Michigan Driver's License Appeals and the Geographic Cure for an Alcohol Problem
Within my Driver's License Restoration Practice, about ½ of my Clients have either moved out of state, or live pretty far from the southeast Detroit-area where my Office is located. Wherever they now live, many of my Clients have moved away from where they lived at the time of their last DUI. Sometimes they move for work, other times for different reasons, but the point is that they no longer live in what could be considered their "old stomping ground."
This is important, because very often, the move to somewhere different helps support what's known as a "Sober lifestyle." As I have noted in other articles in the Driver's License Restoration section of this blog, Sobriety is a first requirement in order to win a License Appeal.

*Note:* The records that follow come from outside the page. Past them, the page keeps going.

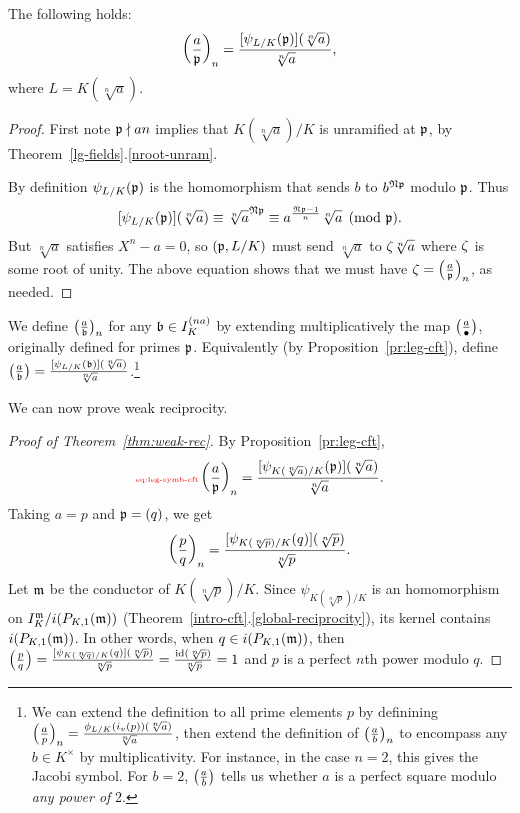 \begin{pr}
The following holds:
\[
\left( {\frac{a}{\mathfrak{p}}} \right)_n=\frac{[\psi_{L/K}(\mathfrak{p})](\sqrt[n]{a})}{\sqrt[n]a},
\]
where $L=K(\sqrt[n] a)$.
\end{pr}
\begin{proof}
First note $\mathfrak{p} \nmid an$ implies that $K(\sqrt[n]a)/K$ is unramified at $\mathfrak{p}$, by Theorem~\ref{lg-fields}.\ref{nroot-unram}.

By definition $\psi_{L/K}(\mathfrak{p})$ is the homomorphism that sends $b$ to $b^{\mathfrak N\mathfrak{p}}$ modulo $\mathfrak{p}$. Thus
\[
[\psi_{L/K}(\mathfrak{p})](\sqrt[n]{a})
\equiv \sqrt[n]{a}^{\mathfrak N\mathfrak{p}}\equiv a^{\frac{\mathfrak N\mathfrak{p}-1}{n}}\sqrt[n]{a}\pmod{\mathfrak{p}}.
\]
But $\sqrt[n]{a}$ satisfies $X^n-a=0$, so $(\mathfrak{p},L/K)$ must send $\sqrt[n]{a}$ to $\zeta\sqrt[n]{a}$ where $\zeta$ is some root of unity. The above equation shows that we must have $\zeta=\left( {\frac{a}{\mathfrak{p}}} \right)_n$, as needed.
\end{proof}
We define $\left( {\frac{a}{\mathfrak{b}}} \right)_n$ for any $\mathfrak{b}\in I_K^{(na)}$ by extending multiplicatively the map $\left( {\frac{a}{\bullet}} \right)$, originally defined for primes $\mathfrak{p}$. Equivalently (by Proposition~\ref{pr:leg-cft}), define $\left( {\frac{a}{\mathfrak{b}}} \right)=\frac{[\psi_{L/K}(\mathfrak{b})](\sqrt[n]{a})}{\sqrt[n]a}$.\footnote{We can extend the definition to all prime elements $p$ by definining $\left( {\frac{a}{p}} \right)_n=\frac{\phi_{L/K}(i_v(p))(\sqrt[n]a)}{\sqrt[n]a}$, then extend the definition of $\left( {\frac{a}{b}} \right)_n$ to encompass any $b\in K^{\times}$ by multiplicativity. For instance, in the case $n=2$, this gives the Jacobi symbol. For $b=2$, $\left( {\frac{a}{b}} \right)$ tells us whether $a$ is a perfect square modulo {\it any power of }2.}

We can now prove weak reciprocity.
\begin{proof}[Proof of Theorem~\ref{thm:weak-rec}]
By Proposition~\ref{pr:leg-cft}, 
\begin{equation}\llabel{eq:leg-symb-cft}
\pf{a}{\mfp}_n=\fc{[\psi_{K(\sqrt[n]a)/K}(\mfp)](\sqrt[n]{a})}{\sqrt[n]a}.
\end{equation}
Taking $a=p$ and $\mathfrak{p}=(q)$, we get
\[
\left( {\frac{p}{q}} \right)_n=\frac{[\psi_{K(\sqrt[n]p)/K}(q)](\sqrt[n]{p})}{\sqrt[n]p}.
\]
Let $\mathfrak{m}$ be the conductor of $K(\sqrt[n]p)/K$. 
Since $\psi_{K(\sqrt[n]p)/K}$ is an homomorphism on $I_K^{\mathfrak{m}}/i(P_{K,1}(\mathfrak{m}))$ (Theorem~\ref{intro-cft}.\ref{global-reciprocity}), its kernel contains $i(P_{K,1}(\mathfrak{m}))$. In other words, when $q\in i(P_{K,1}(\mathfrak{m}))$, then $\left( {\frac{p}{q}} \right)=\frac{[\psi_{K(\sqrt[n]q)/K}(q)](\sqrt[n]{p})}{\sqrt[n]p}=\frac{\mathrm{id}(\sqrt[n]{p})}{\sqrt[n]p}=1$ and $p$ is a perfect $n$th power modulo $q$.
\end{proof}
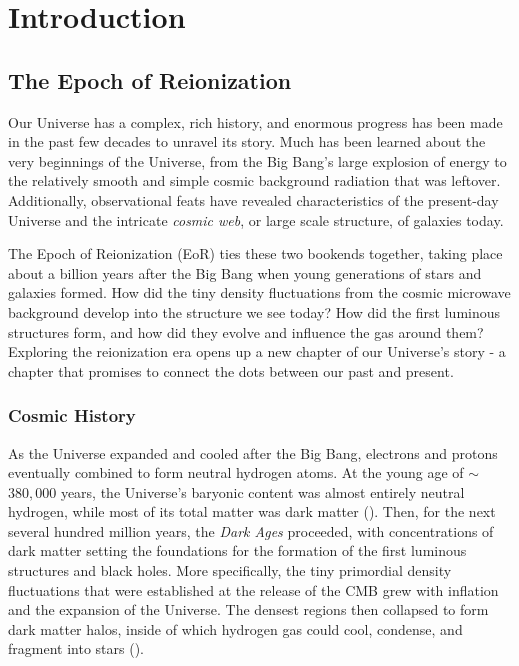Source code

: \chapter{Introduction}
\label{c.intro}

\section{The Epoch of Reionization}

Our Universe has a complex, rich history, and enormous progress has been made in the past few decades to unravel its story. Much has been learned about the very beginnings of the Universe, from the Big Bang's large explosion of energy to the relatively smooth and simple cosmic background radiation that was leftover. Additionally, observational feats have revealed characteristics of the present-day Universe and the intricate \textit{cosmic web}, or large scale structure, of galaxies today. 

The Epoch of Reionization (EoR) ties these two bookends together, taking place about a billion years after the Big Bang when young generations of stars and galaxies formed. How did the tiny density fluctuations from the cosmic microwave background develop into the structure we see today? How did the first luminous structures form, and how did they evolve and influence the gas around them? Exploring the reionization era opens up a new chapter of our Universe's story - a chapter that promises to connect the dots between our past and present.

\subsection{Cosmic History}

As the Universe expanded and cooled after the Big Bang, electrons and protons eventually combined to form neutral hydrogen atoms. At the young age of $\sim$ $380,000$ years, the Universe's baryonic content was almost entirely neutral hydrogen, while most of its total matter was dark matter (\citealt{loeb_furlanetto_2013}). Then, for the next several hundred million years, the \textit{Dark Ages} proceeded, with concentrations of dark matter setting the foundations for the formation of the first luminous structures and black holes. More specifically, the tiny primordial density fluctuations that were established at the release of the CMB grew with inflation and the expansion of the Universe. The densest regions then collapsed to form dark matter halos, inside of which hydrogen gas could cool, condense, and fragment into stars (\citealt{dodelson_cosmology}).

The whole process of getting and staying Sober is really at the heart of a Driver's License Appeal.
Yet it is also well known that there is no such thing as a "geographic cure" for an alcohol or substance abuse problem.

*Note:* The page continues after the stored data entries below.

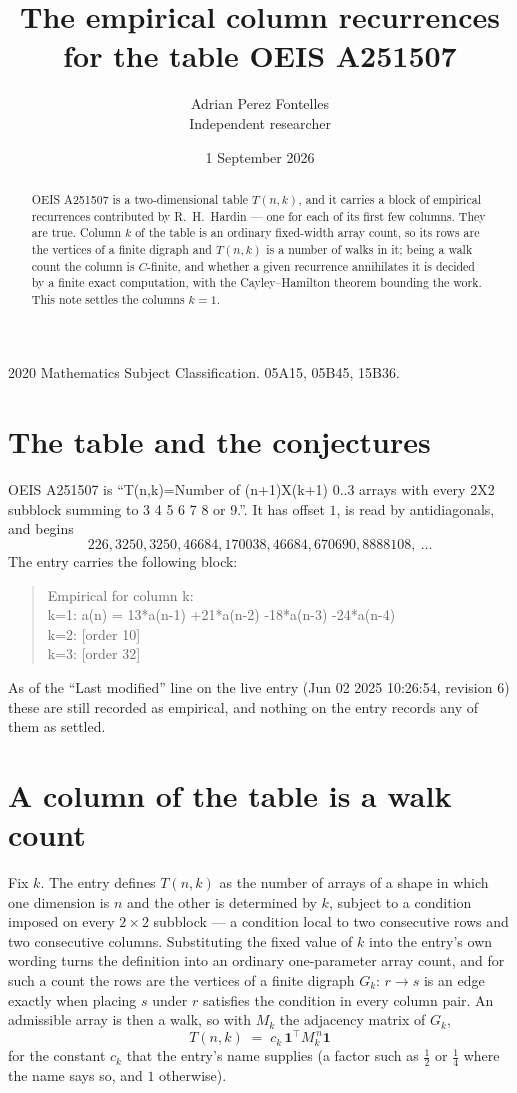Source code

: \documentclass[11pt,a4paper]{article}
\title{The empirical column recurrences for the table OEIS A251507}
\author{Adrian Perez Fontelles\\ \small Independent researcher}
\date{1 September 2026}
\theoremstyle{plain}
\theoremstyle{definition}
\begin{document}
\maketitle

\begin{abstract}
OEIS A251507 is a two-dimensional table $T(n,k)$, and it carries a block of empirical
recurrences contributed by R.~H.~Hardin --- one for each of its first few columns. They are
true. Column $k$ of the table is an ordinary fixed-width array count, so its rows are the
vertices of a finite digraph and $T(n,k)$ is a number of walks in it; being a walk count the
column is $C$-finite, and whether a given recurrence annihilates it is decided by a finite
exact computation, with the Cayley--Hamilton theorem bounding the work. This note settles the
columns $k=1$.
\end{abstract}

\noindent\small 2020 Mathematics Subject Classification. 05A15, 05B45, 15B36.\normalsize

\section{The table and the conjectures}

OEIS A251507 is ``T(n,k)=Number of (n+1)X(k+1) 0..3 arrays with every 2X2 subblock summing to 3 4 5 6 7 8 or 9.''. It has offset $1$, is
read by antidiagonals, and begins
\[
226, 3250, 3250, 46684, 170038, 46684, 670690, 8888108,\ \dots
\]
The entry carries the following block:
\begin{quote}\small
Empirical for column k:\\
k=1: a(n) = 13*a(n-1) +21*a(n-2) -18*a(n-3) -24*a(n-4)\\
k=2: [order 10]\\
k=3: [order 32]\\
\end{quote}
As of the ``Last modified'' line on the live entry (Jun 02 2025 10:26:54, revision 6) these are still
recorded as empirical, and nothing on the entry records any of them as settled.

\section{A column of the table is a walk count}

Fix $k$. The entry defines $T(n,k)$ as the number of arrays of a shape in which one dimension
is $n$ and the other is determined by $k$, subject to a condition imposed on every
$2\times2$ subblock --- a condition local to two consecutive rows and two consecutive columns.
Substituting the fixed value of $k$ into the entry's own wording turns the definition into an
ordinary one-parameter array count, and for such a count the rows are the vertices of a finite
digraph $G_k$: $r\to s$ is an edge exactly when placing $s$ under $r$ satisfies the condition
in every column pair. An admissible array is then a walk, so with $M_k$ the adjacency matrix
of $G_k$,
\[
T(n,k)\;=\;c_k\,\mathbf{1}^{\!\top}M_k^{\,n}\mathbf{1}
\]
for the constant $c_k$ that the entry's name supplies (a factor such as $\tfrac12$ or
$\tfrac14$ where the name says so, and $1$ otherwise).
\end{document}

In this article, we'll examine how, in a License Appeal, a move to somewhere new, while not any kind of "cure," in and of itself, can be helpful and persuasive evidence of a person's establishing and maintaining a Sober lifestyle.

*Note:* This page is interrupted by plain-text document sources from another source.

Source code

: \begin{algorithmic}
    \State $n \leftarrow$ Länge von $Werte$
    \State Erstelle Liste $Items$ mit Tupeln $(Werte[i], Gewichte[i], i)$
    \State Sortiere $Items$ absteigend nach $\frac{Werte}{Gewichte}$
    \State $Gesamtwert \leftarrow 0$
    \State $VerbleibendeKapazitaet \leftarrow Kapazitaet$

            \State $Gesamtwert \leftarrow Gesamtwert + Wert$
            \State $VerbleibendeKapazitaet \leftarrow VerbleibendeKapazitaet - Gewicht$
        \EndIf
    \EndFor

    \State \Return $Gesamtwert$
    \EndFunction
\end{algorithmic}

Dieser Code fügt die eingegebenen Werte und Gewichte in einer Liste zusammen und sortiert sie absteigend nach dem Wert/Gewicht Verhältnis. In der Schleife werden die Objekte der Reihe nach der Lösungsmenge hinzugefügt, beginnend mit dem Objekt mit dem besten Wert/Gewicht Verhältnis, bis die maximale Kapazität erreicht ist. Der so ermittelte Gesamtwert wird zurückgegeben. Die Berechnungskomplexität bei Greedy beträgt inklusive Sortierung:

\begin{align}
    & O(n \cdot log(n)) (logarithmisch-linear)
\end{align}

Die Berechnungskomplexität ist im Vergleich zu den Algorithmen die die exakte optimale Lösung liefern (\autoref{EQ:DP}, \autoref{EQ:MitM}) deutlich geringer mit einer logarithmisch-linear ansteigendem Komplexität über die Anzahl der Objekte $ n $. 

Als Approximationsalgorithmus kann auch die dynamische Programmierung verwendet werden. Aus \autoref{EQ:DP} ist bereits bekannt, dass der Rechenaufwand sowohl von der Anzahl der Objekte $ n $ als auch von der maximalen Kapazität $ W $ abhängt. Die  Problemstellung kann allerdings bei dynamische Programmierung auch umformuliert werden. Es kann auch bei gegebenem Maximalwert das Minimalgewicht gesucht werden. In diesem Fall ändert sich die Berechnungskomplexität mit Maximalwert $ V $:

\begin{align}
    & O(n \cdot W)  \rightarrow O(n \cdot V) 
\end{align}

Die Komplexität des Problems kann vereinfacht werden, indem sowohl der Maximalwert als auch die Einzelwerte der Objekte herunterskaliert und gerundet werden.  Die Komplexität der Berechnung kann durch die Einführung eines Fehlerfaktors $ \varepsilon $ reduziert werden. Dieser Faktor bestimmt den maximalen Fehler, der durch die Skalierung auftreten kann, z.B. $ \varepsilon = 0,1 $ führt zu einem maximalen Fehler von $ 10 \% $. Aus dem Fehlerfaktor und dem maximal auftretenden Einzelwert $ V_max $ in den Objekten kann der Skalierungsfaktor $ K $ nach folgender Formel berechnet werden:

Anyone who has been through any kind of IOP (Intensive Outpatient Program) Counseling, or who has attended AA for any length of time has heard the general proposition that there is no such thing as "geographic cure" for an alcohol problem. This really means that a person cannot just move away from where they drink, or from their drinking friends, and do nothing more than expect to get better. The urge to drink will soon be too strong to resist, and without any other kind of plan, that person will, sooner or later, wind up back in the saddle, only somewhere different.
And while this generalization may be true, it tends to be at odds with the way the Michigan Secretary of State's Driver Appeal and Assessment Division (DAAD) sees a person's Recovery behavior. The State does, in a very real way, look at all of the changes a person has made as part of their commitment to not drink again, and moving away from bad influences, or, as the AA people say, from "wet faces and wet places," can be a helpful part of that.
First, its important to note that the Secretary of State's Driver Assessment and Appeal Division (DAAD) requires, in every License Appeal, at least 3, but not more than 6 Letters of Support. This is a procedural requirement, not a suggestion.